*** Extracted records Section Begins ***

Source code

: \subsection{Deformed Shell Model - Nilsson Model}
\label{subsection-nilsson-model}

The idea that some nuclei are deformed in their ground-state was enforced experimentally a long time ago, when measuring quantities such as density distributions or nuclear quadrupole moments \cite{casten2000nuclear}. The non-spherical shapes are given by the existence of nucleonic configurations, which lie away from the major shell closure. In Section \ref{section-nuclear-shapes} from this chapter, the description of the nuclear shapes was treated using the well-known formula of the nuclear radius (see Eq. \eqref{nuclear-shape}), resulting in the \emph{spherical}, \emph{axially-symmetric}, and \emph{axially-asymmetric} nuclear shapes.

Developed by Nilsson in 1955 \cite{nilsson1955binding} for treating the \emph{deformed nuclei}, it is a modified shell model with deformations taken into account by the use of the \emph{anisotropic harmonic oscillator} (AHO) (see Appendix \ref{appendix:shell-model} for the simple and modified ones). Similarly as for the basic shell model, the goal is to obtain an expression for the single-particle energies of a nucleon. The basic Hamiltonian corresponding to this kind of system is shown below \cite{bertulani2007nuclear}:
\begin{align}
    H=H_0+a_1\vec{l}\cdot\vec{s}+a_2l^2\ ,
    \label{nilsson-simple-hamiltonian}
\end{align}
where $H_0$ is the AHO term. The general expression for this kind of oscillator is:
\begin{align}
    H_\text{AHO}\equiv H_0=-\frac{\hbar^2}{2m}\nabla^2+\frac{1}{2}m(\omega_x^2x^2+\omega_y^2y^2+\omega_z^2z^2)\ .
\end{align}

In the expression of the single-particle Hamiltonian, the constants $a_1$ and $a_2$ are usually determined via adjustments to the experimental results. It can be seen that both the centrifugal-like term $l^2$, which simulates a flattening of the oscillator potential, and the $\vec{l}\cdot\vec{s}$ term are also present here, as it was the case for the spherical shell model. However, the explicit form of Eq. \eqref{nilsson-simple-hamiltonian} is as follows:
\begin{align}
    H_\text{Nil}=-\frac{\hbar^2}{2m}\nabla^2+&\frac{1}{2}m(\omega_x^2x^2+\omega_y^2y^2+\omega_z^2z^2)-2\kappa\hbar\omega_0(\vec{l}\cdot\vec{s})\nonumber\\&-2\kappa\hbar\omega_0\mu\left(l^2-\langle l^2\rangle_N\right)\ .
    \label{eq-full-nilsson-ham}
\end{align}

*** Extracted records Section Ends ***

_What you will do_: None of the records may be omitted; each is to be printed exactly.

_Answer box_:
Source code

: \subsection{Deformed Shell Model - Nilsson Model}
\label{subsection-nilsson-model}

The idea that some nuclei are deformed in their ground-state was enforced experimentally a long time ago, when measuring quantities such as density distributions or nuclear quadrupole moments \cite{casten2000nuclear}. The non-spherical shapes are given by the existence of nucleonic configurations, which lie away from the major shell closure. In Section \ref{section-nuclear-shapes} from this chapter, the description of the nuclear shapes was treated using the well-known formula of the nuclear radius (see Eq. \eqref{nuclear-shape}), resulting in the \emph{spherical}, \emph{axially-symmetric}, and \emph{axially-asymmetric} nuclear shapes.

Developed by Nilsson in 1955 \cite{nilsson1955binding} for treating the \emph{deformed nuclei}, it is a modified shell model with deformations taken into account by the use of the \emph{anisotropic harmonic oscillator} (AHO) (see Appendix \ref{appendix:shell-model} for the simple and modified ones). Similarly as for the basic shell model, the goal is to obtain an expression for the single-particle energies of a nucleon. The basic Hamiltonian corresponding to this kind of system is shown below \cite{bertulani2007nuclear}:
\begin{align}
    H=H_0+a_1\vec{l}\cdot\vec{s}+a_2l^2\ ,
    \label{nilsson-simple-hamiltonian}
\end{align}
where $H_0$ is the AHO term. The general expression for this kind of oscillator is:
\begin{align}
    H_\text{AHO}\equiv H_0=-\frac{\hbar^2}{2m}\nabla^2+\frac{1}{2}m(\omega_x^2x^2+\omega_y^2y^2+\omega_z^2z^2)\ .
\end{align}

In the expression of the single-particle Hamiltonian, the constants $a_1$ and $a_2$ are usually determined via adjustments to the experimental results. It can be seen that both the centrifugal-like term $l^2$, which simulates a flattening of the oscillator potential, and the $\vec{l}\cdot\vec{s}$ term are also present here, as it was the case for the spherical shell model. However, the explicit form of Eq. \eqref{nilsson-simple-hamiltonian} is as follows:
\begin{align}
    H_\text{Nil}=-\frac{\hbar^2}{2m}\nabla^2+&\frac{1}{2}m(\omega_x^2x^2+\omega_y^2y^2+\omega_z^2z^2)-2\kappa\hbar\omega_0(\vec{l}\cdot\vec{s})\nonumber\\&-2\kappa\hbar\omega_0\mu\left(l^2-\langle l^2\rangle_N\right)\ .
    \label{eq-full-nilsson-ham}
\end{align}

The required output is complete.